A DEAL has been agreed by the three main parties at Westminster which is set to introduce the strictest rules on press regulation ever seen in the United Kingdom.
Under the plans, agreed in a last-minute deal between the Tories, Liberal Democrats, Labour and campaigners, a new independent watchdog with the power to impose fines of up to £1 million for newspapers which break the rules will be set up under Royal Charter.
It was unclear last night whether the new system will apply in Scotland. The Scottish Government said it needed time to look at the proposals – which came four days after Lord McCluskey published his recommendations for regulation north of the Border – and will not report back on plans for Scotland until after Easter. UK Culture Secretary Maria Miller will be sent to meet an all-party group in Scotland to discuss the implications.
Prime Minister David Cameron, Labour leader Ed Miliband and Deputy Prime Minister Nick Clegg all took credit for the agreement. Mr Cameron said the three of them had agreed with “tough independent self-regulation that will deliver for victims and meet the principles set out in [Leveson’s] report”.
The deal followed a bitter dispute over how to implement Lord Justice Leveson’s proposals, whose inquiry was sparked by revelations of large-scale phone-hacking by some tabloid journalists. Those whose phones were hacked included the parents of Madeleine McCann and of murdered schoolgirl Milly Dowler.
The deal won the approval of the Hacked Off campaign, which is seeking greater curbs on the press. It said it believed the new system would produce a “genuinely independent” regulator to offer redress for press abuses.
But a war of words erupted over whether the deal amounted to a new press law or not. Labour argued that the proposal would be underpinned by statute and therefore constituted a law, but the Tories said the legislative changes simply prevented politicians easily meddling with the Royal Charter.
There were fears the deal could be the first step in the erosion of free speech, despite assurances that the agreement guaranteed the freedom of the press.
One leading critic, former Tory cabinet minister Peter Lilley, urged newspapers not to sign up to what he branded “a ministry of truth” that could use its fines to “prohibit” the publication of news stories.
The response of the industry – whose members are expected to sign up to agree to a new regulatory code – will be vital to how the issue progresses. .
Adrian Jeakings, president of the Newspaper Society and chief executive of publisher Archant, said: “The deal announced by the three main political parties completely ignores the Leveson recommendations on the local press.
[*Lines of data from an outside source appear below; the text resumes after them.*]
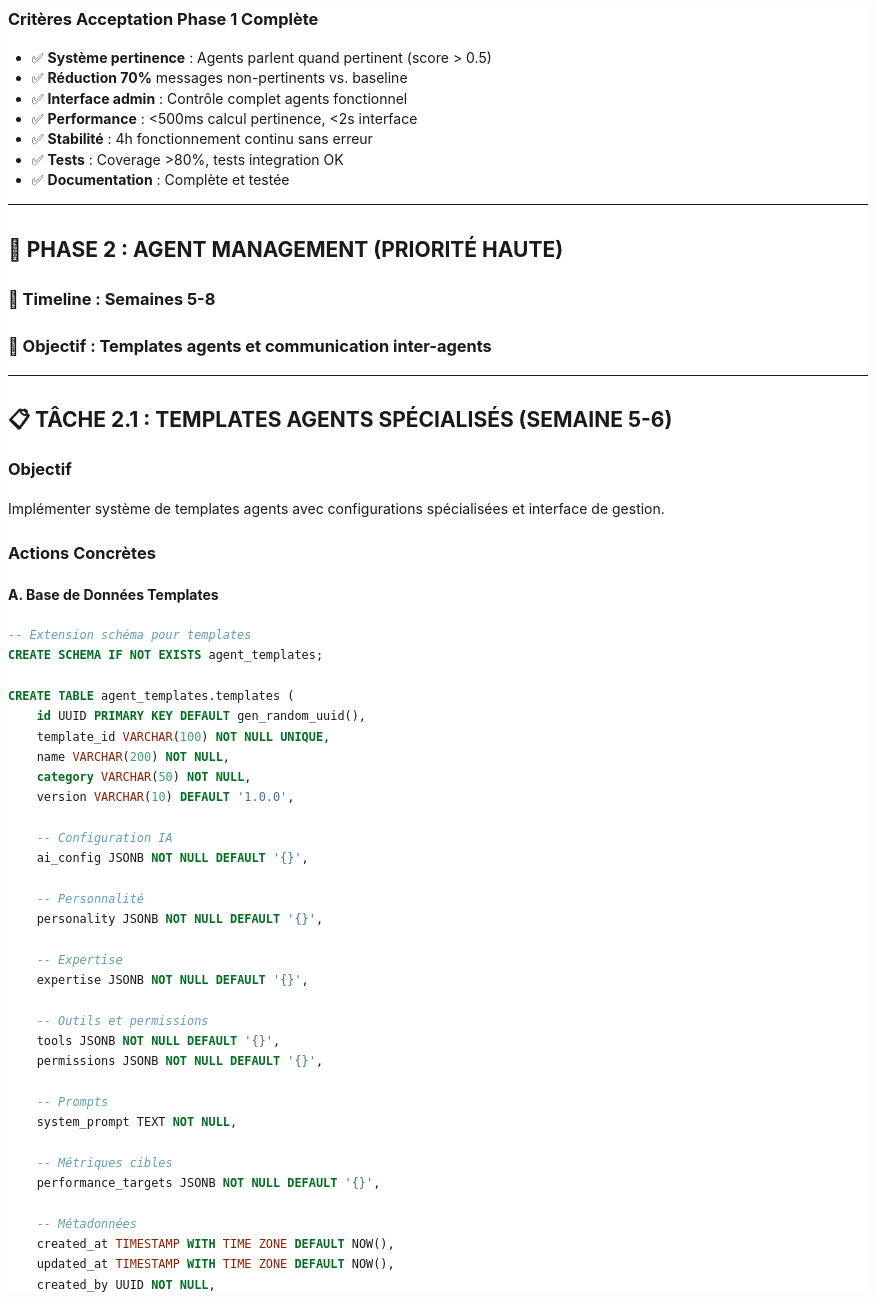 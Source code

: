 ### Critères Acceptation Phase 1 Complète
- ✅ **Système pertinence** : Agents parlent quand pertinent (score > 0.5)
- ✅ **Réduction 70%** messages non-pertinents vs. baseline
- ✅ **Interface admin** : Contrôle complet agents fonctionnel
- ✅ **Performance** : <500ms calcul pertinence, <2s interface
- ✅ **Stabilité** : 4h fonctionnement continu sans erreur
- ✅ **Tests** : Coverage >80%, tests integration OK
- ✅ **Documentation** : Complète et testée

---

## 🚀 PHASE 2 : AGENT MANAGEMENT (PRIORITÉ HAUTE)

### 📅 Timeline : Semaines 5-8
### 🎯 Objectif : Templates agents et communication inter-agents

---

## 📋 TÂCHE 2.1 : TEMPLATES AGENTS SPÉCIALISÉS (SEMAINE 5-6)

### Objectif
Implémenter système de templates agents avec configurations spécialisées et interface de gestion.

### Actions Concrètes

#### A. Base de Données Templates
```sql
-- Extension schéma pour templates
CREATE SCHEMA IF NOT EXISTS agent_templates;

CREATE TABLE agent_templates.templates (
    id UUID PRIMARY KEY DEFAULT gen_random_uuid(),
    template_id VARCHAR(100) NOT NULL UNIQUE,
    name VARCHAR(200) NOT NULL,
    category VARCHAR(50) NOT NULL,
    version VARCHAR(10) DEFAULT '1.0.0',
    
    -- Configuration IA
    ai_config JSONB NOT NULL DEFAULT '{}',
    
    -- Personnalité
    personality JSONB NOT NULL DEFAULT '{}',
    
    -- Expertise
    expertise JSONB NOT NULL DEFAULT '{}',
    
    -- Outils et permissions
    tools JSONB NOT NULL DEFAULT '{}',
    permissions JSONB NOT NULL DEFAULT '{}',
    
    -- Prompts
    system_prompt TEXT NOT NULL,
    
    -- Métriques cibles
    performance_targets JSONB NOT NULL DEFAULT '{}',
    
    -- Métadonnées
    created_at TIMESTAMP WITH TIME ZONE DEFAULT NOW(),
    updated_at TIMESTAMP WITH TIME ZONE DEFAULT NOW(),
    created_by UUID NOT NULL,
```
“The Royal Charter proposals agreed by the Conservatives, Liberal Democrats and Labour – with huge financial penalties for newspapers which choose to be outside the system and an arbitration service which would open the floodgates to compensation claimants – would place a crippling burden on the UK’s 1,100 local newspapers, inhibiting freedom of speech and the freedom to publish.
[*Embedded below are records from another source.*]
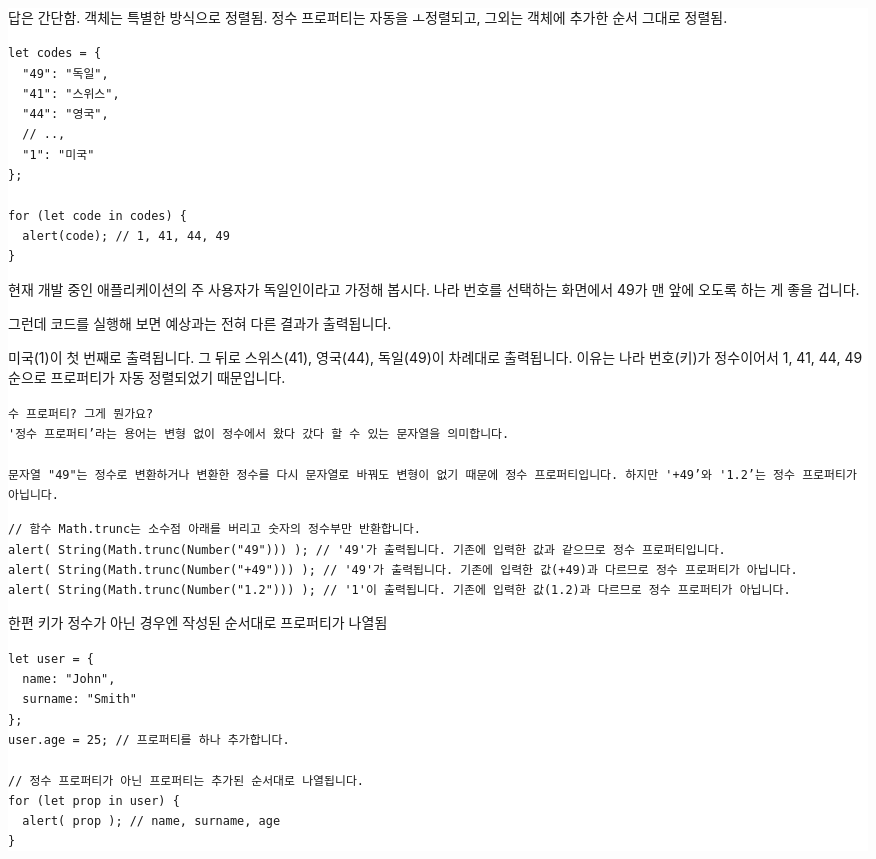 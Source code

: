 답은 간단함. 객체는 특별한 방식으로 정렬됨. 정수 프로퍼티는 자동을 ㅗ정렬되고, 그외는 객체에 추가한 순서 그대로 정렬됨.


```
let codes = {
  "49": "독일",
  "41": "스위스",
  "44": "영국",
  // ..,
  "1": "미국"
};

for (let code in codes) {
  alert(code); // 1, 41, 44, 49
}

```
현재 개발 중인 애플리케이션의 주 사용자가 독일인이라고 가정해 봅시다. 나라 번호를 선택하는 화면에서 49가 맨 앞에 오도록 하는 게 좋을 겁니다.

그런데 코드를 실행해 보면 예상과는 전혀 다른 결과가 출력됩니다.

미국(1)이 첫 번째로 출력됩니다.
그 뒤로 스위스(41), 영국(44), 독일(49)이 차례대로 출력됩니다.
이유는 나라 번호(키)가 정수이어서 1, 41, 44, 49 순으로 프로퍼티가 자동 정렬되었기 때문입니다.


```
수 프로퍼티? 그게 뭔가요?
'정수 프로퍼티’라는 용어는 변형 없이 정수에서 왔다 갔다 할 수 있는 문자열을 의미합니다.

문자열 "49"는 정수로 변환하거나 변환한 정수를 다시 문자열로 바꿔도 변형이 없기 때문에 정수 프로퍼티입니다. 하지만 '+49’와 '1.2’는 정수 프로퍼티가 아닙니다.

```

```
// 함수 Math.trunc는 소수점 아래를 버리고 숫자의 정수부만 반환합니다.
alert( String(Math.trunc(Number("49"))) ); // '49'가 출력됩니다. 기존에 입력한 값과 같으므로 정수 프로퍼티입니다.
alert( String(Math.trunc(Number("+49"))) ); // '49'가 출력됩니다. 기존에 입력한 값(+49)과 다르므로 정수 프로퍼티가 아닙니다.
alert( String(Math.trunc(Number("1.2"))) ); // '1'이 출력됩니다. 기존에 입력한 값(1.2)과 다르므로 정수 프로퍼티가 아닙니다.
```

한편 키가 정수가 아닌 경우엔 작성된 순서대로 프로퍼티가 나열됨


```
let user = {
  name: "John",
  surname: "Smith"
};
user.age = 25; // 프로퍼티를 하나 추가합니다.

// 정수 프로퍼티가 아닌 프로퍼티는 추가된 순서대로 나열됩니다.
for (let prop in user) {
  alert( prop ); // name, surname, age
}
```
“Local newspapers remain fiercely opposed to any form of statutory involvement or underpinning in the regulation of the press. A free press cannot be free if it is dependent on and accountable to a regulatory body recognised by the state.”
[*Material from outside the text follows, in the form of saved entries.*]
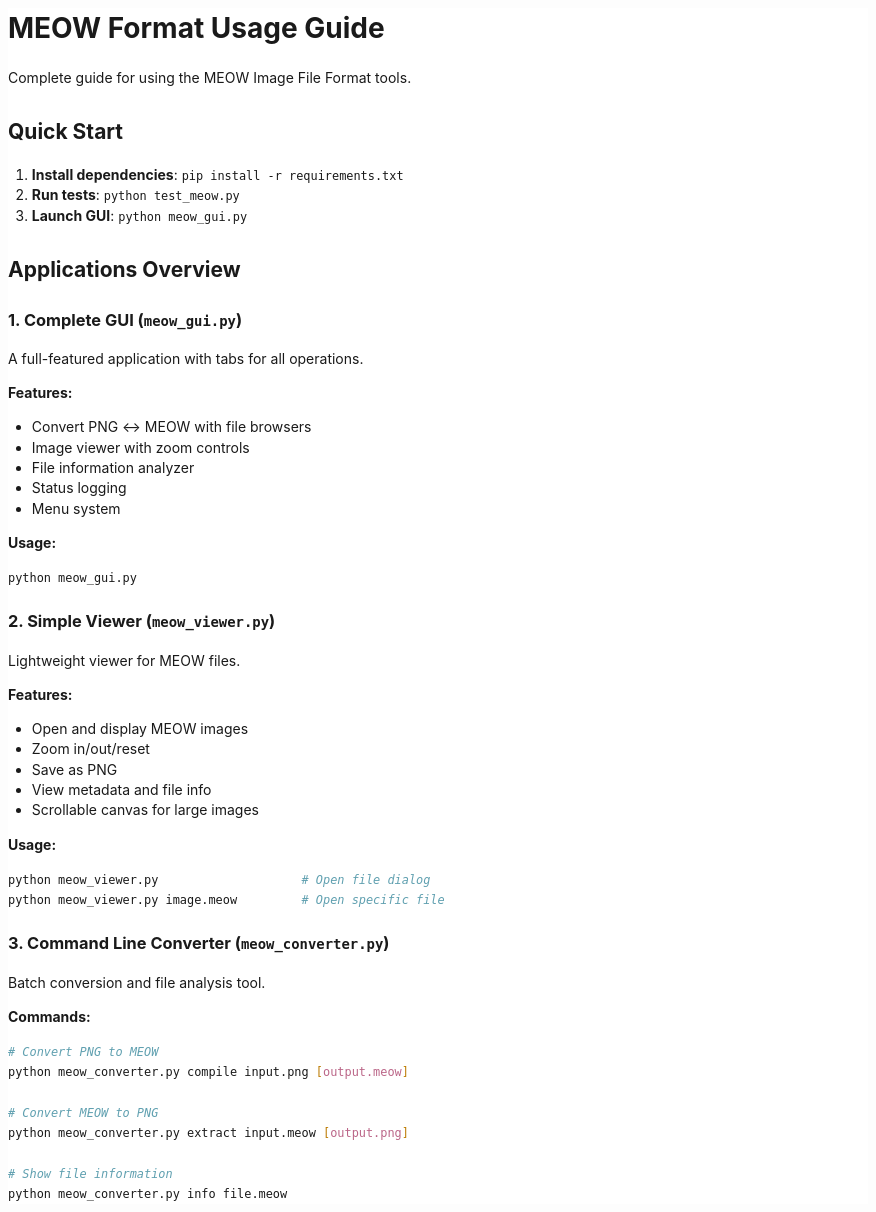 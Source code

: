 # MEOW Format Usage Guide

Complete guide for using the MEOW Image File Format tools.

## Quick Start

1. **Install dependencies**: `pip install -r requirements.txt`
2. **Run tests**: `python test_meow.py`
3. **Launch GUI**: `python meow_gui.py`

## Applications Overview

### 1. Complete GUI (`meow_gui.py`)
A full-featured application with tabs for all operations.

**Features:**
- Convert PNG ↔ MEOW with file browsers
- Image viewer with zoom controls
- File information analyzer
- Status logging
- Menu system

**Usage:**
```bash
python meow_gui.py
```

### 2. Simple Viewer (`meow_viewer.py`)
Lightweight viewer for MEOW files.

**Features:**
- Open and display MEOW images
- Zoom in/out/reset
- Save as PNG
- View metadata and file info
- Scrollable canvas for large images

**Usage:**
```bash
python meow_viewer.py                    # Open file dialog
python meow_viewer.py image.meow         # Open specific file
```

### 3. Command Line Converter (`meow_converter.py`)
Batch conversion and file analysis tool.

**Commands:**
```bash
# Convert PNG to MEOW
python meow_converter.py compile input.png [output.meow]

# Convert MEOW to PNG  
python meow_converter.py extract input.meow [output.png]

# Show file information
python meow_converter.py info file.meow
```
http://www.scotsman.com/news/
Gordon writes -
I think we need to take heed of JFK's warnings.
"President and the Press" Speech (April 27, 1961)
John Fitzgerald Kennedy
Last 4 paragraphs.
Without debate, without criticism, no Administration and no country
can succeed—and no republic can survive. That is why the Athenian
law-maker Solon decreed it a crime for any citizen to shrink from
controversy. And that is why our press was protected by the First
Amendment—the only business in America specifically protected by the
Constitution—not primarily to amuse and entertain, not to emphasize
the trivial and the sentimental, not to simply "give the public what
it wants"—but to inform, to arouse, to reflect, to state our dangers
and our opportunities, to indicate our crises and our choices, to
lead, mold, educate and sometimes even anger public opinion.
This means greater coverage and analysis of international news—for it
is no longer far away and foreign but close at hand and local. It
means greater attention to improved understanding of the news as well
as improved transmission. And it means, finally, that government at
all levels, must meet its obligation to provide you with the fullest
possible information outside the narrowest limits of national
security—and we intend to do it.
It was early in the Seventeenth Century that Francis Bacon remarked on
three recent inventions already transforming the world: the compass,
gunpowder and the printing press. Now the links between the nations
first forged by the compass have made us all citizens of the world,
the hopes and threats of one becoming the hopes and threats of us all.
In that one world's efforts to live together, the evolution of
gunpowder to its ultimate limit has warned mankind of the terrible
consequences of failure.
And so it is to the printing press—to the recorder of man's deeds, the
keeper of his conscience, the courier of his news—that we look for
strength and assistance, confident that with your help man will be
what he was born to be: free and independent.